There are several key decision points in address­ing the issue of the optimal environment. First, it must be determined whether the individual has significant cognitive or physical impairment requir­ing intervention. If so, then a determination of the severity of the impairment is needed. Next, an assessment of the ability of family members or friends to provide support or care must be made. Once that information is understood, a series of decisions can be made about the best way to provide

159 the necessary environmental supports to create the optimal “fit" Assuming that all information points to the need for some sort of intervention, the next critical decision is deciding whether there is an option for providing that intervention in the cur­rent home situation or whether other options need to be pursued. Later, we will consider several living options for individuals needing support ranging from minor modifications of one’s present home to skilled care nursing homes.
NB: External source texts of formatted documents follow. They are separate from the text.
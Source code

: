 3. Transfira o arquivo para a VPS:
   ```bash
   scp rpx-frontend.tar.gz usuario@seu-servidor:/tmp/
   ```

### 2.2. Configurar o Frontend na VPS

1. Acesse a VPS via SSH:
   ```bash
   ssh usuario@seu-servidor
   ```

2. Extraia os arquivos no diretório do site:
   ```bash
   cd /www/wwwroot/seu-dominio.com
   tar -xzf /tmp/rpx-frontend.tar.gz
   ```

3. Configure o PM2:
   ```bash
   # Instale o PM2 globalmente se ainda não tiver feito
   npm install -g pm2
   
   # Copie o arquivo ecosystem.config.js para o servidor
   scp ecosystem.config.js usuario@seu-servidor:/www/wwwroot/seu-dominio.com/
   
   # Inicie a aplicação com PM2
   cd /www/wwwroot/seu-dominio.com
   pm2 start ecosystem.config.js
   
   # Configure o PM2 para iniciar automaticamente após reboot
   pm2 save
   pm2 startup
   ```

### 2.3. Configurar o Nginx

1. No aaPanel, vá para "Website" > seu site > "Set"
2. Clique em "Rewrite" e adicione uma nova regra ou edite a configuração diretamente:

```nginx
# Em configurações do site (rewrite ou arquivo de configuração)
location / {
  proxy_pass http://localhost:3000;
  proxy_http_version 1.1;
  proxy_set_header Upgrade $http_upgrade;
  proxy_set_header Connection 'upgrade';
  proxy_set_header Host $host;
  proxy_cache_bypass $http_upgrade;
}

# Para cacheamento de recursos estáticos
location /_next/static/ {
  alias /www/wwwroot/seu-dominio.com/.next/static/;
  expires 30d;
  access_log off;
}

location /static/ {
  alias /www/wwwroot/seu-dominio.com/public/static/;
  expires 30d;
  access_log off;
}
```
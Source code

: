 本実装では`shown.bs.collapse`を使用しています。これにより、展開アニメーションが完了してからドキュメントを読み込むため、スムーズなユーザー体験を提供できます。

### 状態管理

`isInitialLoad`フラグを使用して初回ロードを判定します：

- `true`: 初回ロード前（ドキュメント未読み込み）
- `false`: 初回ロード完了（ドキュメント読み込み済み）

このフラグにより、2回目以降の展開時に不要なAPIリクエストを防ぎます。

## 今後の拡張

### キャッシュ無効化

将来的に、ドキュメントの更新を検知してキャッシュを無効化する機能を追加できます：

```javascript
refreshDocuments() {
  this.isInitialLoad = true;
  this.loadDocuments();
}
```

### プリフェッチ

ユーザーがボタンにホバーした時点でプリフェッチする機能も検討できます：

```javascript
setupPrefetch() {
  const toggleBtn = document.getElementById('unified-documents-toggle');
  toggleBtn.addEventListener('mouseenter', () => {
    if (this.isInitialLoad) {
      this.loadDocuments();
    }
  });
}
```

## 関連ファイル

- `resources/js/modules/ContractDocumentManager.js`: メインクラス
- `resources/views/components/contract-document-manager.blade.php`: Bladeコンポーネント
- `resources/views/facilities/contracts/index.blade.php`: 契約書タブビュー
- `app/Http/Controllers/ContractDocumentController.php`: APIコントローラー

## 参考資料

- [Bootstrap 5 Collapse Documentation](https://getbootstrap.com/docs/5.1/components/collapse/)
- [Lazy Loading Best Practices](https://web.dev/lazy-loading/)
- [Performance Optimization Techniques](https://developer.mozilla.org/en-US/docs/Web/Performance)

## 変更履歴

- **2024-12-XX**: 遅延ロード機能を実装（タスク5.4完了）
Throughout this process, the individual in ques­tion needs to be an integral part of the decision making to the extent possible. This is especially important when the outcome is likely to be a place­ment that involves moving from the person’s cur­rent residence. The degree to which the person actually understands the options, why the options are being pursued, and the long-term meaning of the decision being considered is an integral part of the person’s right to determine his or her own life outcome (a point considered in more detail later).

Individuals and families facing these decisions should at least consult with the person’s physician after a thorough diagnostic evaluation. Additionally, objective information about available options can be obtained from local senior centers, offices on aging, and other nonprofit service providers.